The IHS Markit/CIPS manufacturing purchasing managers' index rose to a six-month high of 54.2 in December from 53.6 the month before, well above the 52.5 the market expected.
A rise in new orders was key to the improved headline PMI. Manufacturers indicated the highest level of new orders since February, which was said to reflect stockpiling by clients at home and abroad in order to minimise disruption in the event of a no-deal Brexit.
"Any positive impact on the PMI is likely to be short-lived, however, as any gains in the near-term are reversed later in 2019 when safety stocks are eroded or become obsolete," said Rob Dobson, a director at IHS Markit.
Preparations for a no-deal Brexit drove the fourth-fastest rate of input buying in the survey's 27-year history, while stocks of finished goods rose at the second steepest pace during that time.
Otherwise, output for the fourth quarter was the lowest in five years, with output growing in December but at a slower pace. Manufacturers confidence about output for the coming 12 months was only slightly above November's 27-month low.
Despite the six-month high for the headline index, the data still suggests that the sector stagnated in the fourth quarter, said economist Andrew Wishart at Capital Economics, as the output balance, which has the best relationship with the official measure of manufacturing output, averaged 52.5 in the final three months of the year, consistent with flat manufacturing output.
Samuel Tombs, an economist at Pantheon Macroeconomics, said the pick-up in the PMI "suggests that preparations for Brexit are helping manufacturers to keep their heads above water during the current global slowdown".
If the government averts a no-deal Brexit, Tombs believes any revival in manufacturing output in the second quarter will be sluggish "because producers simply will run down stocks".
"As a result, December's PMI doesn’t alter our view that the manufacturing sector will struggle over the coming months and that GDP growth will be well below-trend in Q4 and Q1; we expect quarter-on-quarter growth of 0.2% and 0.3%, respectively."
Miners suffered heavy losses on the back of the Chinese data, with Glencore, Antofagasta, Anglo American and BHP the worst performers on the FTSE 100.

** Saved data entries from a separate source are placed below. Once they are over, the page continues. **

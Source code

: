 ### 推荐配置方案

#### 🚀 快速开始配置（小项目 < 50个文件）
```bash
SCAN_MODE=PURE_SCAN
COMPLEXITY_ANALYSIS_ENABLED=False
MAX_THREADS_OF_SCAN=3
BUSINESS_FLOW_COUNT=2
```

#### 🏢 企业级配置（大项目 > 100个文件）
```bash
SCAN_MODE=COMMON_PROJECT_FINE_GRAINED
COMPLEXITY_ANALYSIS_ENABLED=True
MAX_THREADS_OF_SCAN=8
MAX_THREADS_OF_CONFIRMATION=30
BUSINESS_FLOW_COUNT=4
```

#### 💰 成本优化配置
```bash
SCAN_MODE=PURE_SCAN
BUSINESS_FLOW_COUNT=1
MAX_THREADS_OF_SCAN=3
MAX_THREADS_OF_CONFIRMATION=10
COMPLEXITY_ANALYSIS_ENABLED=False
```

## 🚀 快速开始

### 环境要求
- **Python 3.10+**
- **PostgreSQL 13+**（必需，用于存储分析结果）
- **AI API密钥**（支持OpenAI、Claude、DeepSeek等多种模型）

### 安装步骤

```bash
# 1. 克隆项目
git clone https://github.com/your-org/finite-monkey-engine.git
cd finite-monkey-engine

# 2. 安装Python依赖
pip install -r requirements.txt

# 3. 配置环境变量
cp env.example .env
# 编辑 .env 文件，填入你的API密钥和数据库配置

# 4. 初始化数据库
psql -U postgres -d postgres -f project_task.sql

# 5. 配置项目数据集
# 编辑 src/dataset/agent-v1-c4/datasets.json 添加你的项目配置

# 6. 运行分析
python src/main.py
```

Energy shares were also under the cosh, with BP, Shell, Premier Oil and Tullow Oil all down as oil prices fell amid worries about oversupply. West Texas Intermediate was down 0.8% at $45.04 a barrel and Brent crude was 0.7% weaker at $53.44.

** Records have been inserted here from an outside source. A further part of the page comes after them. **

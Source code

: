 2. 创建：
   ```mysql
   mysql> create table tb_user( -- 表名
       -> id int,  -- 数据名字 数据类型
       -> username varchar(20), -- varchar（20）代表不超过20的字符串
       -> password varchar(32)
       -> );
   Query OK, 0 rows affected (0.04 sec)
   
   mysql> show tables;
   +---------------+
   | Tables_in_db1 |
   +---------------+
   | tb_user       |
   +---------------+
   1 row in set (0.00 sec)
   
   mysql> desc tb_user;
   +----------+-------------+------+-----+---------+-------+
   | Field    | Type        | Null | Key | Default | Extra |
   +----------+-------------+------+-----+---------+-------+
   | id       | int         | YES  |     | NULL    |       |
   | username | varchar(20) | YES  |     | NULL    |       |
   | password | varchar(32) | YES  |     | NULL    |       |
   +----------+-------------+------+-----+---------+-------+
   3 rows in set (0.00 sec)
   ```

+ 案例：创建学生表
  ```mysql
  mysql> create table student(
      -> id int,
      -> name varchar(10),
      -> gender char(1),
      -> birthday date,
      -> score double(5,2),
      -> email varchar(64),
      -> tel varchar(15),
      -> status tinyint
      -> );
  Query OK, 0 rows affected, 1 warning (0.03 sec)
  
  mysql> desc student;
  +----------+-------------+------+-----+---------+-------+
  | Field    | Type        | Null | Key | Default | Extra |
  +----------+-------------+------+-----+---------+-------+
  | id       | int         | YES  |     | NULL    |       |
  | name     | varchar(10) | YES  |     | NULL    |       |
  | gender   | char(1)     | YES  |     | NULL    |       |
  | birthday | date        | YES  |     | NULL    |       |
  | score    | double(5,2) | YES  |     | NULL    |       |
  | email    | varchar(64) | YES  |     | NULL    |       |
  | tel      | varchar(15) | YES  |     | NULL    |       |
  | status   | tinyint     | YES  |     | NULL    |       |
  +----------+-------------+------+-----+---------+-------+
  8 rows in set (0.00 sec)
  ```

Oanda analyst Craig Erlam said: "Slower global growth is clearly a strong headwind for oil but I wonder whether the doom and gloom is a little overdone and with OPEC+ seemingly committed to bringing balance back into the market, the bottom may not be far away."
Smith & Nephew shares slid as JPMorgan cut the stock the to ‘neutral’ from ‘overweight’ and chopped the target price to 1,477p from 1,487p following outperformance.

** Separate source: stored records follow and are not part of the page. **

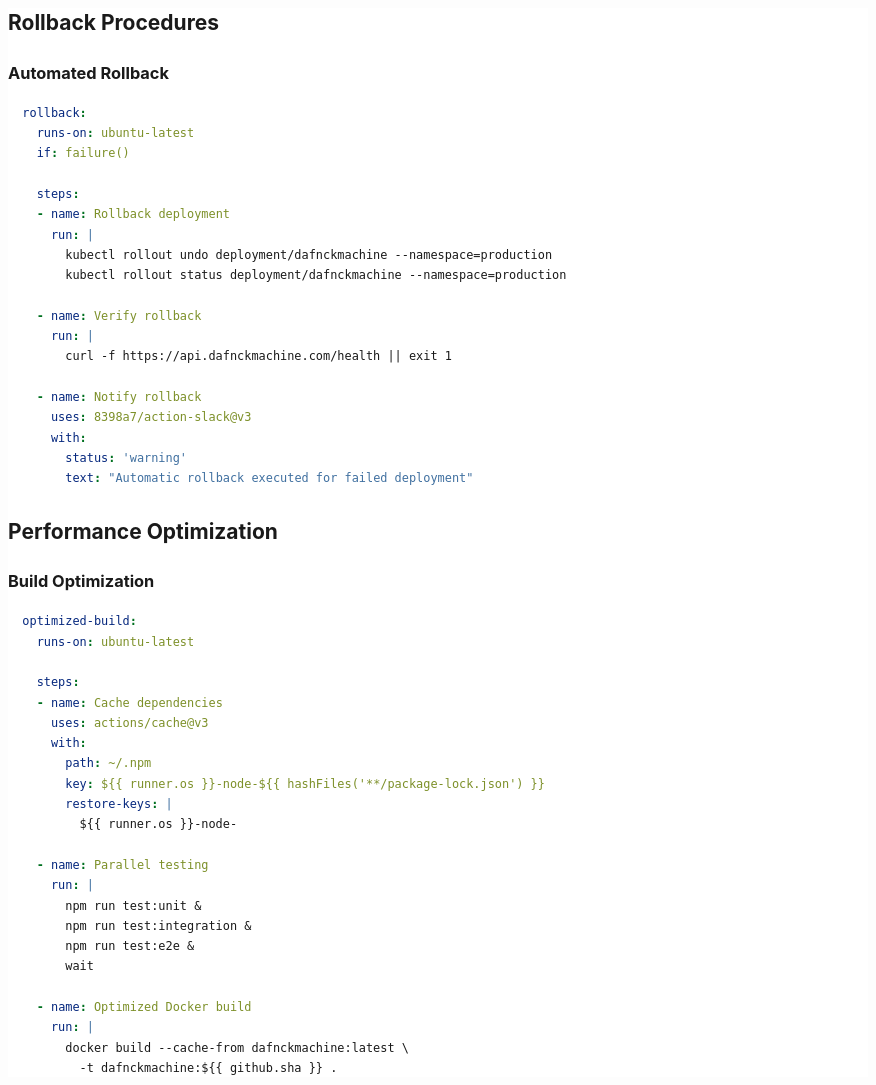 ## Rollback Procedures

### Automated Rollback
```yaml
  rollback:
    runs-on: ubuntu-latest
    if: failure()
    
    steps:
    - name: Rollback deployment
      run: |
        kubectl rollout undo deployment/dafnckmachine --namespace=production
        kubectl rollout status deployment/dafnckmachine --namespace=production
    
    - name: Verify rollback
      run: |
        curl -f https://api.dafnckmachine.com/health || exit 1
    
    - name: Notify rollback
      uses: 8398a7/action-slack@v3
      with:
        status: 'warning'
        text: "Automatic rollback executed for failed deployment"
```

## Performance Optimization

### Build Optimization
```yaml
  optimized-build:
    runs-on: ubuntu-latest
    
    steps:
    - name: Cache dependencies
      uses: actions/cache@v3
      with:
        path: ~/.npm
        key: ${{ runner.os }}-node-${{ hashFiles('**/package-lock.json') }}
        restore-keys: |
          ${{ runner.os }}-node-
    
    - name: Parallel testing
      run: |
        npm run test:unit &
        npm run test:integration &
        npm run test:e2e &
        wait
    
    - name: Optimized Docker build
      run: |
        docker build --cache-from dafnckmachine:latest \
          -t dafnckmachine:${{ github.sha }} .
```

On the upside, retailer Next was higher ahead of its trading update on Thursday. Independent retail analyst Nick Bubb said Next is seen as important within the sector, both generally and particularly this year because it is one of the biggest and best managed non-food retailers, it is always honest in its analysis and guidance - "no corporate double-speak" - and chief executive Simon Wolfson is a well-respected "economic guru".
"And it is important this year because the Next share price has been under significant pressure on fears that Next lost out badly by again refusing to take part in pre-Christmas discounting," he said.
Playtech reversed earlier losses after saying it would pay an extra €28m in tax to Israel after an audit covering the 10 years to 2017.
Egyptian gold miner Centamin was also in the green as it postponed the replacement of executive chairman Josef El-Raghy, who will now remain in the role as a non-executive director until 2020 as the company has not yet identified a suitable replacement.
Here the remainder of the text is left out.